Hold On To Your Jumpjets Spayce Muhreen, It's One Hell of a Ride
It really feels like Relic set out to do one thing while developing this game: Make the player feel like the kind of hulking badass that is an Ultramarine. They drive this home with virtually every firefight and enemy encounter across the game, delivering an experience that is not only challenging and fun, but extremely and primally satisfying.
Warhammer 40K: Space Marine opens with Captain Titus of the Ultramarines and his small squad being sent to Planet Macragge, a designated Forge World where the humans of the universe create some of their biggest and baddest warmachines: The Titans. The captain and his compatriates are charged with heading off a massive Ork invasion and keeping the weaponry out of enemy hands. The situation is grim and it's made clear from the the get go that it is on. The Orks clearly harbor no love for the "SPAAYCE MUH-REEENS" (a phrase you should be prepared to endure literally hundreds, if not thousands of times) and will throw everything they have in to a fight, using their sheer numbers to try and take the squad down.
It is in these moments that the game feels truly satisfying. Captain Titus is incredibly able in combat, dishing out punishment left and right. In a shocking twist in this day and age, no cover system is implemented in Space Marine. Instead, the Captain is made resilient enough that the player should (almost) never feel the need. Damage is measured in two depleting bars: The power armor, which will regenerate over time if damage is avoided, and health, regenerated in a vampiric style by performing executions on enemies. The executions tie nicely into the fairly simplistic melee combat system that is implmented. It doesn't reinvent the wheel, you'll perform the same light-light-light-heavy combos throughout the bulk of the game and the number of execution animations is fairly limited, but it somehow manages to still just feel GOOD.
The melee shines primarily in the first half of the game, after which the enemy buffs start to mount against the player, forcing them to keep their distance if they are to survive. Fortunately, the game makes the Ultramarines just as deadly at a distance as they are up close. The weapons, though aethetically pleasing, are a bit cookie cutter and fall in to the tropes you'd expect from a shooter: This one is the sniper rifle, this one is the shotgun, the grenade launcher and so on. The Bolt weapons are truly satisfying, making it disappointing to lose one of them through the game's upgrade path as it's replaced by a plasma weapon. The shooting itself is fairly tight and is balanced extremely well in such a way that the player only misses shots on account of their own use of the guns.
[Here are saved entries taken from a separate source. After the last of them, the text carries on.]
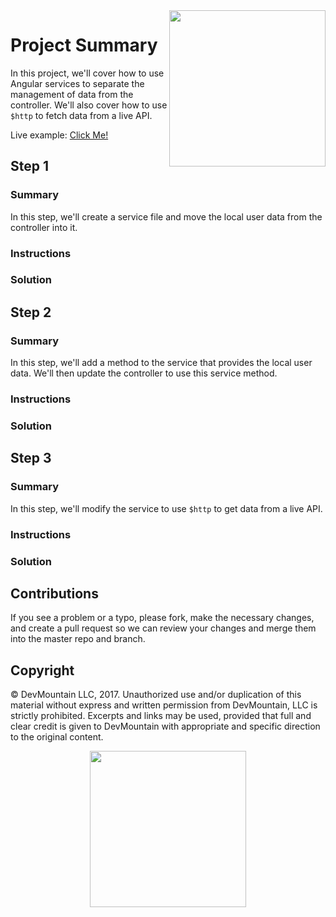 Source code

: <img src="https://devmounta.in/img/logowhiteblue.png" width="250" align="right">

# Project Summary

In this project, we'll cover how to use Angular services to separate the management of data from the controller. We'll also cover how to use `$http` to fetch data from a live API. 

Live example: <a href="#">Click Me!</a>

## Step 1

### Summary

In this step, we'll create a service file and move the local user data from the controller into it.

### Instructions

### Solution

## Step 2

### Summary

In this step, we'll add a method to the service that provides the local user data. We'll then update the controller to use this service method.

### Instructions

### Solution

## Step 3

### Summary

In this step, we'll modify the service to use `$http` to get data from a live API.

### Instructions

### Solution

## Contributions

If you see a problem or a typo, please fork, make the necessary changes, and create a pull request so we can review your changes and merge them into the master repo and branch.

## Copyright

© DevMountain LLC, 2017. Unauthorized use and/or duplication of this material without express and written permission from DevMountain, LLC is strictly prohibited. Excerpts and links may be used, provided that full and clear credit is given to DevMountain with appropriate and specific direction to the original content.

<p align="center">
<img src="https://devmounta.in/img/logowhiteblue.png" width="250">
</p>
 

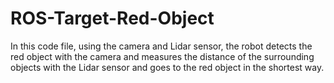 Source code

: # ROS-Target-Red-Object
In this code file, using the camera and Lidar sensor, the robot detects the red object with the camera and measures the distance of the surrounding objects with the Lidar sensor and goes to the red object in the shortest way.
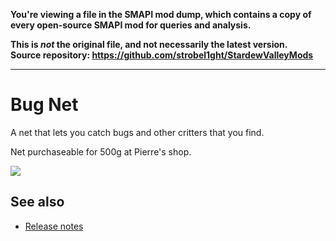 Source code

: **You're viewing a file in the SMAPI mod dump, which contains a copy of every open-source SMAPI mod
for queries and analysis.**

**This is _not_ the original file, and not necessarily the latest version.**  
**Source repository: https://github.com/strobel1ght/StardewValleyMods**

----

# Bug Net
A net that lets you catch bugs and other critters that you find.

Net purchaseable for 500g at Pierre's shop.

![](screenshot.gif)

## See also
* [Release notes](release-notes.md)
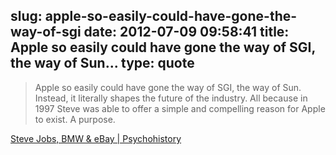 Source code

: slug: apple-so-easily-could-have-gone-the-way-of-sgi
date: 2012-07-09 09:58:41
title: Apple so easily could have gone the way of SGI, the way of Sun...
type: quote
---

> Apple so easily could have gone the way of SGI, the way of Sun. Instead, it literally shapes the future of the industry. All because in 1997 Steve was able to offer a simple and compelling reason for Apple to exist. A purpose.

[Steve Jobs, BMW & eBay | Psychohistory](http://blog.adamnash.com/2011/10/10/steve-jobs-bmw-ebay/)
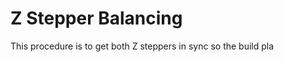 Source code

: # Z Stepper Balancing
This procedure is to get both Z steppers in sync so the build pla
<!--stackedit_data:
eyJoaXN0b3J5IjpbLTExMTM5ODg2MTRdfQ==
--> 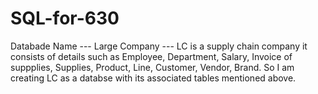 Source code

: # SQL-for-630

Databade Name --- Large Company --- 
LC is a supply chain company it consists of details such as Employee, Department, Salary, Invoice of suppplies, Supplies, Product, Line, Customer, Vendor, Brand.
So I am creating LC as a databse with its associated tables mentioned above.
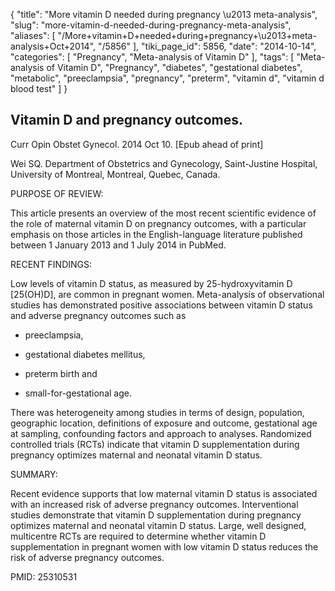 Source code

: {
    "title": "More vitamin D needed during pregnancy \u2013 meta-analysis",
    "slug": "more-vitamin-d-needed-during-pregnancy-meta-analysis",
    "aliases": [
        "/More+vitamin+D+needed+during+pregnancy+\u2013+meta-analysis+Oct+2014",
        "/5856"
    ],
    "tiki_page_id": 5856,
    "date": "2014-10-14",
    "categories": [
        "Pregnancy",
        "Meta-analysis of Vitamin D"
    ],
    "tags": [
        "Meta-analysis of Vitamin D",
        "Pregnancy",
        "diabetes",
        "gestational diabetes",
        "metabolic",
        "preeclampsia",
        "pregnancy",
        "preterm",
        "vitamin d",
        "vitamin d blood test"
    ]
}


## Vitamin D and pregnancy outcomes.

Curr Opin Obstet Gynecol. 2014 Oct 10. <span>[Epub ahead of print]</span>

Wei SQ. Department of Obstetrics and Gynecology, Saint-Justine Hospital, University of Montreal, Montreal, Quebec, Canada.

PURPOSE OF REVIEW:

This article presents an overview of the most recent scientific evidence of the role of maternal vitamin D on pregnancy outcomes, with a particular emphasis on those articles in the English-language literature published between 1 January 2013 and 1 July 2014 in PubMed.

RECENT FINDINGS:

Low levels of vitamin D status, as measured by 25-hydroxyvitamin D <span>[25(OH)D]</span>, are common in pregnant women. Meta-analysis of observational studies has demonstrated positive associations between vitamin D status and adverse pregnancy outcomes such as 

* preeclampsia, 

* gestational diabetes mellitus, 

* preterm birth and 

* small-for-gestational age. 

There was heterogeneity among studies in terms of design, population, geographic location, definitions of exposure and outcome, gestational age at sampling, confounding factors and approach to analyses. Randomized controlled trials (RCTs) indicate that vitamin D supplementation during pregnancy optimizes maternal and neonatal vitamin D status.

SUMMARY:

Recent evidence supports that low maternal vitamin D status is associated with an increased risk of adverse pregnancy outcomes. Interventional studies demonstrate that vitamin D supplementation during pregnancy optimizes maternal and neonatal vitamin D status. Large, well designed, multicentre RCTs are required to determine whether vitamin D supplementation in pregnant women with low vitamin D status reduces the risk of adverse pregnancy outcomes.

PMID: 25310531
While all of this makes for an incredible package, it distracts well from one issue that I ran in to personally with the game: I'm not super familiar with Warhammer lore, 40k or otherwise. The game presents the player with this situation and story, but fails to give much context for those who are not already moderately to avidly invested in the universe. Things can be extrapolated to a certain degree (for example, Orks don't like humans and the Inquisition is unsurprisingly shady), I found myself wondering about what kind of importance these characters have canonically. Does Captain Titus have importance outside of this game? How about the Ork Warboss? What IS the Warp and Chaos? I spent the last third of the game fighting an enemy I knew virtually nothing about until the game pushes itself quickly towards it's tidy conclusion, leaving many questions to a lightly informed part unanswered.
None of that detracts in any major way from the game as a whole however. Enough of the story is apparent and decipherable that it's worth seeing it through to it's end and the combat is just intangibly satisfying. This is a tremendous game and an arguably quintessential experience, able to balance difficulty while simultaneously refusing to be another third-person Gears of War derivative, that has been and will continue to be sadly overlooked due to the lore and marketability of Warhammer to the masses.